• Problem statement
Copy nothing but the lines below running from the line containing "根据本文第四部分内容，boo" through the line containing "在实际计算中，遇到不容易知道", both end lines included.

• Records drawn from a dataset

========

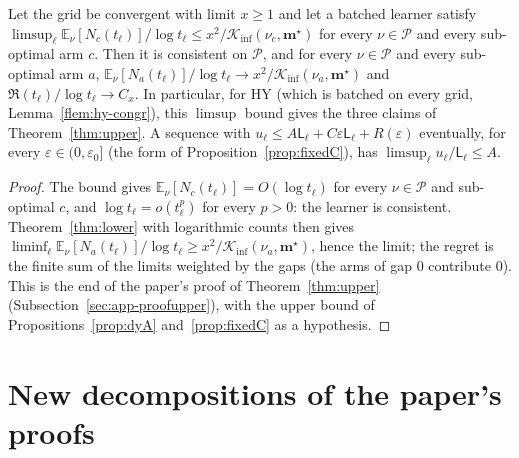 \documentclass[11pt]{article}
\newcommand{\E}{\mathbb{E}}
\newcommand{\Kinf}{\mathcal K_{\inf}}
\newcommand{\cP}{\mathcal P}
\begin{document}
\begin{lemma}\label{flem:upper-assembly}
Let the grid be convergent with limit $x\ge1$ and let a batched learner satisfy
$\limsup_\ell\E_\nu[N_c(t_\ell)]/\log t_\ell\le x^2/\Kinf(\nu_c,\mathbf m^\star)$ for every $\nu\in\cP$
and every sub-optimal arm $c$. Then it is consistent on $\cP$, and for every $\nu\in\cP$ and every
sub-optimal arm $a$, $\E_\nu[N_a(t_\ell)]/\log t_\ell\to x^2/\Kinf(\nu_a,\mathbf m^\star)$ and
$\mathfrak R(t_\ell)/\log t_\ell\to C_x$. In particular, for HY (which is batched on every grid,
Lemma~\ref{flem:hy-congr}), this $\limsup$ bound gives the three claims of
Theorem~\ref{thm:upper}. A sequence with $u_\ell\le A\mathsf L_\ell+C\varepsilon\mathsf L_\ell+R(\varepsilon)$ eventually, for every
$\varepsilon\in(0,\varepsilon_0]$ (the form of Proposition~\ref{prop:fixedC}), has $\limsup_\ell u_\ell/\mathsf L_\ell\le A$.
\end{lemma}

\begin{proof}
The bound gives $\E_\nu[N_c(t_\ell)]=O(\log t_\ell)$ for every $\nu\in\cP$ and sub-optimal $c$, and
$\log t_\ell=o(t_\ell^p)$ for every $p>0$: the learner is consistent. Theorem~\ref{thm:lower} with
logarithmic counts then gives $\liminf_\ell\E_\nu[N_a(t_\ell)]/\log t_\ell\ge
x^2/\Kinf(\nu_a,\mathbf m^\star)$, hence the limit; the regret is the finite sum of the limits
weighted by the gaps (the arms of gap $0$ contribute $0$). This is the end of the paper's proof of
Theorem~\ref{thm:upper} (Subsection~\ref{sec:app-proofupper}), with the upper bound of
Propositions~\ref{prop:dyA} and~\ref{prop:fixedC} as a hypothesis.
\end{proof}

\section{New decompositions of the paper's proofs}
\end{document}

========

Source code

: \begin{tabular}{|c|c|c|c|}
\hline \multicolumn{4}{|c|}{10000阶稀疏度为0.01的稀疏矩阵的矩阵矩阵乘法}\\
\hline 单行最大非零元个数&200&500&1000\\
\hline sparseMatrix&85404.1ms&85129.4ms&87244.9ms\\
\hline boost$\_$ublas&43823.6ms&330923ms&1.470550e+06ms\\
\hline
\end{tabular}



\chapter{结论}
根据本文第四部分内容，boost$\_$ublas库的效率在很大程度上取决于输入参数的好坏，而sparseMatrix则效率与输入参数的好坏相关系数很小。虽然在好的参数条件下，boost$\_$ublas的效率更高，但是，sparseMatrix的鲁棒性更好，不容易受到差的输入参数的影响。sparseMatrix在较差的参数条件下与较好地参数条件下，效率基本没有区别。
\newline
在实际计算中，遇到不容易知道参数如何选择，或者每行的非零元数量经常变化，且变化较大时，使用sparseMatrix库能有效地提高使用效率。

========

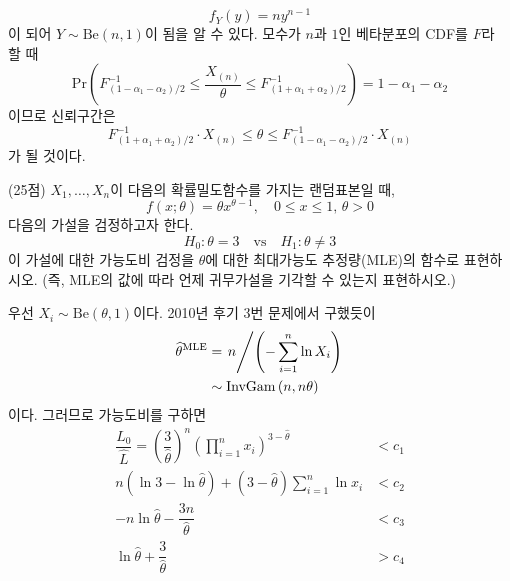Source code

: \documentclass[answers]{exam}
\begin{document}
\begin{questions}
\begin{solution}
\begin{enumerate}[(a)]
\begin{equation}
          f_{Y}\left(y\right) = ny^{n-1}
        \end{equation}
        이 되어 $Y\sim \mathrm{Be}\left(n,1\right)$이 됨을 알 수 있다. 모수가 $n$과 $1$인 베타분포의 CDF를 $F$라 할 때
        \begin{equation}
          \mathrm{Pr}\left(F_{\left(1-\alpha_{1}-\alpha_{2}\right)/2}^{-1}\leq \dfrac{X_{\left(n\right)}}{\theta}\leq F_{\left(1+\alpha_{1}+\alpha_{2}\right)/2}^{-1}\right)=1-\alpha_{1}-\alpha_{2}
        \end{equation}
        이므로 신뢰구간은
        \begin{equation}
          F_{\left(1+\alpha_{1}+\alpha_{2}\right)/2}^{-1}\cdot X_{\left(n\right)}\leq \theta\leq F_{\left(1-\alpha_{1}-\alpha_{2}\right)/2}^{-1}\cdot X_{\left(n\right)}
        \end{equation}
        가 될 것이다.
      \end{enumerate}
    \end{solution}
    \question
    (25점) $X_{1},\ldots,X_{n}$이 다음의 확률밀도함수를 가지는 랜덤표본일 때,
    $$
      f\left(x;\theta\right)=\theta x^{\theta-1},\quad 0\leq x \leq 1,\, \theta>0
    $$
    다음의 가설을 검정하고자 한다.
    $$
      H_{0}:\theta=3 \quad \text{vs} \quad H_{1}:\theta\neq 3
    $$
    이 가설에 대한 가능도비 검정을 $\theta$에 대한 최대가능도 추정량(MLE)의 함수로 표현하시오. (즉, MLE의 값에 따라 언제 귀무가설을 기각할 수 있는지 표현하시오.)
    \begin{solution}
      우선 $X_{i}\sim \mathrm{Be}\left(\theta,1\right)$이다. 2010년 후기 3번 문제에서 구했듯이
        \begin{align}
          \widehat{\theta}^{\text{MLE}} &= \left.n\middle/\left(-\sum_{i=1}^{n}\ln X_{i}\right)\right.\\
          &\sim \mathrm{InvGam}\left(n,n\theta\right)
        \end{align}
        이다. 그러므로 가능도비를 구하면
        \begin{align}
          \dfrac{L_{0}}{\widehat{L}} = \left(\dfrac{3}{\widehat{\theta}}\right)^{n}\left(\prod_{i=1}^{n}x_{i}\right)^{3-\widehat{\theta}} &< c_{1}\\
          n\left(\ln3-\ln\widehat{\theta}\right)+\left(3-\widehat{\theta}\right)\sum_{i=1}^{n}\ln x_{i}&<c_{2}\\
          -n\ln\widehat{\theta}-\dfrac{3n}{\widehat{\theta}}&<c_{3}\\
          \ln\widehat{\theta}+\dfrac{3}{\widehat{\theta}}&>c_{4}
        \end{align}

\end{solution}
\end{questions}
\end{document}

========

• Result of the task
根据本文第四部分内容，boost$\_$ublas库的效率在很大程度上取决于输入参数的好坏，而sparseMatrix则效率与输入参数的好坏相关系数很小。虽然在好的参数条件下，boost$\_$ublas的效率更高，但是，sparseMatrix的鲁棒性更好，不容易受到差的输入参数的影响。sparseMatrix在较差的参数条件下与较好地参数条件下，效率基本没有区别。
\newline
在实际计算中，遇到不容易知道参数如何选择，或者每行的非零元数量经常变化，且变化较大时，使用sparseMatrix库能有效地提高使用效率。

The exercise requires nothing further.